Image: Cath Campbell, And we said nothing, all of the day (detail), 2012, Photographic Prints, Shelf, Dimensions Variable. Courtesy of the artist and Workplace Gallery, UK.
Cath Campbell
Ideal Mexico
Preview: Friday 10th February 2012 , 6 - 9pm
Exhibition continues:
11th February - 17th March 2012
Tuesday - Saturday, 11am - 5pm
(or by appointment)
Workplace Gallery are pleased to announce Ideal Mexico our first solo exhibition by Cath Campbell.
Campbell's new work focuses on the world portrayed and offered by the proliferation of ubiquitous upmarket lifestyle and travel guides. Image-rich, and with a carefully selected colour palette, these publications are intelligently illustrated employing cool architectural photography with tautly corrected perspective free of lens distortion. Such images tap into our knowledge both of art (via Edward Hopper and Bernd and Hilla Becher) and of cinema. These guides serve as a golden ticket enabling us to project our lives into places that we will probably never visit, with the secondary function that they look good on our bookshelves, advertising our cosmopolitan worldliness in a compact row of pantone neatness.

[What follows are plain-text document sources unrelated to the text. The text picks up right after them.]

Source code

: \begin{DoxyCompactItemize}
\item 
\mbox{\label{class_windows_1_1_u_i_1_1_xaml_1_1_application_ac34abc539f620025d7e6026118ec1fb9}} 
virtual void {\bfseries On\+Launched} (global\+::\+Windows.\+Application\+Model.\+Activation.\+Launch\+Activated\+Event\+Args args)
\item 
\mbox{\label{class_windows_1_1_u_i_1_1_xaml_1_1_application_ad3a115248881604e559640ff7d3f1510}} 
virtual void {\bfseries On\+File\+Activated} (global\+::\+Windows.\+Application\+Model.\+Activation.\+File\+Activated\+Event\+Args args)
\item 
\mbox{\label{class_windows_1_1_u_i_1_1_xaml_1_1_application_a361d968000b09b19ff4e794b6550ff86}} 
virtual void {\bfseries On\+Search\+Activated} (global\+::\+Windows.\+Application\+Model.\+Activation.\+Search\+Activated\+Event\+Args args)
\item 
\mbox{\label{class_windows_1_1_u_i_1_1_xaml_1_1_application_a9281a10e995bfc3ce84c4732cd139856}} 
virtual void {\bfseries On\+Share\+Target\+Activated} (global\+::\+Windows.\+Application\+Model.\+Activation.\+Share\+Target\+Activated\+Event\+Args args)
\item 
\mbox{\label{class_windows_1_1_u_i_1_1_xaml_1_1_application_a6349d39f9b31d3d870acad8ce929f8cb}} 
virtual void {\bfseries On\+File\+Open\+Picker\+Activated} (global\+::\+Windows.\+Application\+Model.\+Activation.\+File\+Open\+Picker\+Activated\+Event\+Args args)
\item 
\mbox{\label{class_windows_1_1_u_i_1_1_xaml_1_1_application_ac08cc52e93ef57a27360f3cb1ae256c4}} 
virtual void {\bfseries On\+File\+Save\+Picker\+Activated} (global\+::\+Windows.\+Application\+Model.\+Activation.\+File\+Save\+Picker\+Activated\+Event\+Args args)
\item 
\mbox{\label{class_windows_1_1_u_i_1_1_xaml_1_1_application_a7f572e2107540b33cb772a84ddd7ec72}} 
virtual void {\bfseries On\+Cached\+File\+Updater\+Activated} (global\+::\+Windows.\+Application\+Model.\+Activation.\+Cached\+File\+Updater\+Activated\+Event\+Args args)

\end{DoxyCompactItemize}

In Hotel Series Campbell carefully collages tiny circles cut directly from images of hotel interiors from different cities. Each dot is placed on white paper in the same layout as the original photograph and in each case Campbell has only selected one blue, one yellow, two browns, and a black; creating a new reading of these photographs through her ambiguously seductive minimal constellations that reflect upon the banal nature of international interior design.
In stark contrast to these delicate collages Campbell has created a series of dramatically enlarged found images which have been UV printed onto powder coated aluminium; titled For I have known them all already, known them all # 1-6. Each image, selected from a travel guide has then been rephotographed by Campbell and then almost entirely removed to leave an aperture surrounded by a the white margins of the publication page and a small border of abstract colour and shape that relates more to the history of abstract painting than to the photographic source.
This relentless interrogation of and intervention into such a specific source and subject matter is continued in an untitled series of works that again sit deliberately between contemporary art's disciplines and conventions. Photographic images are again printed onto aluminium however this time Campbell has aggressively obliterated each image entirely with spray paint limiting our engagement with the photograph by rendering it as a subtle ghost image only just visible through the painted surface.
Cath Campbell's practice to date is dominated by an ongoing enquiry into the status, meaning and fabric of architecture and public space. Taking Modernism as a point of departure Campbell has consistently re-appropriated architectural imagery to create works that reinvent our associations with the built environment. And we said nothing, all the day continues this analysis from the privacy of her dining room table. The work is an ongoing unlimited series of photographs that are presented stacked and leant along a narrow shelf. Taking it's title from a line in John Donne's poem The Ecstasy each photograph is of another photograph chosen as if Campbell is a tourist looking around the city portrayed, taking snaps of things that catch her eye. These Lo-Fi images, which often include the reflection or shadow of Campbell and her Camera on the original photograph, serve to undermine the authoritarian status assumed by the original imagery.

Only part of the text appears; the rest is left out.